Take the records below from their first line through the line holding "With the basic", and set each of those lines down exactly, without pictures.

Stored data entries

..........

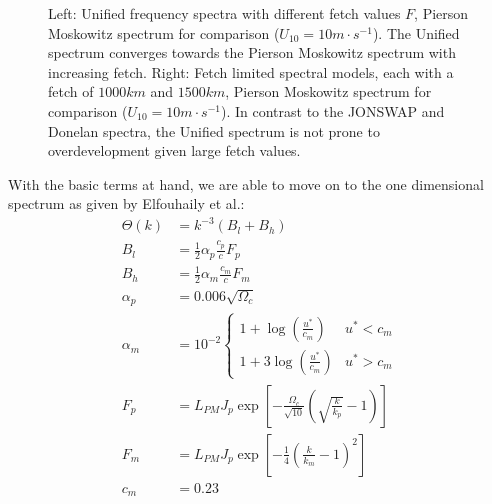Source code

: \begin{figure}
\caption{Left: Unified frequency spectra with different fetch values $F$, 
Pierson Moskowitz spectrum for comparison ($U_{10} = 10m\cdot s^{-1}$).
The Unified spectrum converges towards the Pierson Moskowitz spectrum with
increasing fetch. Right: Fetch limited spectral models, each with a fetch of
$1000km$ and $1500km$, Pierson Moskowitz spectrum for comparison
($U_{10} = 10m\cdot s^{-1}$). In contrast to the JONSWAP and Donelan spectra,
the Unified spectrum is not prone to overdevelopment given large fetch values.
}
\label{fig:unified_spectra}
\end{figure}
%
With the basic terms at hand, we are able to move on to the one dimensional 
\wavenumber spectrum as given by Elfouhaily et al.:
%
\begin{subequations}
\begin{align}
 \Theta(k) &= k^{-3}(B_l + B_h) \\
 B_l &= \frac{1}{2}\alpha_p\frac{c_p}{c}F_p \\
 B_h &= \frac{1}{2}\alpha_m\frac{c_m}{c}F_m \\
 \alpha_p &= 0.006\sqrt{\Omega_c} \\
 \alpha_m &= 10^{-2}\begin{cases}
	1 + \log\left(\frac{u^{\ast}}{c_m}\right) & u^{\ast} < c_m \\
	1 + 3\log\left(\frac{u^{\ast}}{c_m}\right) & u^{\ast} > c_m
	\end{cases} \\
 F_p &= L_{PM}J_p\exp\left[- 
\frac{\Omega_c}{\sqrt{10}}\left(\sqrt{\frac{k}{k_p}} - 1\right)\right] \\
 F_m &= L_{PM}J_p\exp\left[- 
\frac{1}{4}\left(\frac{k}{k_m} - 1\right)^2\right] \\
c_m &= 0.23
\end{align}
\end{subequations}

..........

> [ANSWER BELOW]
Source code

: \begin{figure}
\caption{Left: Unified frequency spectra with different fetch values $F$, 
Pierson Moskowitz spectrum for comparison ($U_{10} = 10m\cdot s^{-1}$).
The Unified spectrum converges towards the Pierson Moskowitz spectrum with
increasing fetch. Right: Fetch limited spectral models, each with a fetch of
$1000km$ and $1500km$, Pierson Moskowitz spectrum for comparison
($U_{10} = 10m\cdot s^{-1}$). In contrast to the JONSWAP and Donelan spectra,
the Unified spectrum is not prone to overdevelopment given large fetch values.
}
\label{fig:unified_spectra}
\end{figure}
%
With the basic terms at hand, we are able to move on to the one dimensional 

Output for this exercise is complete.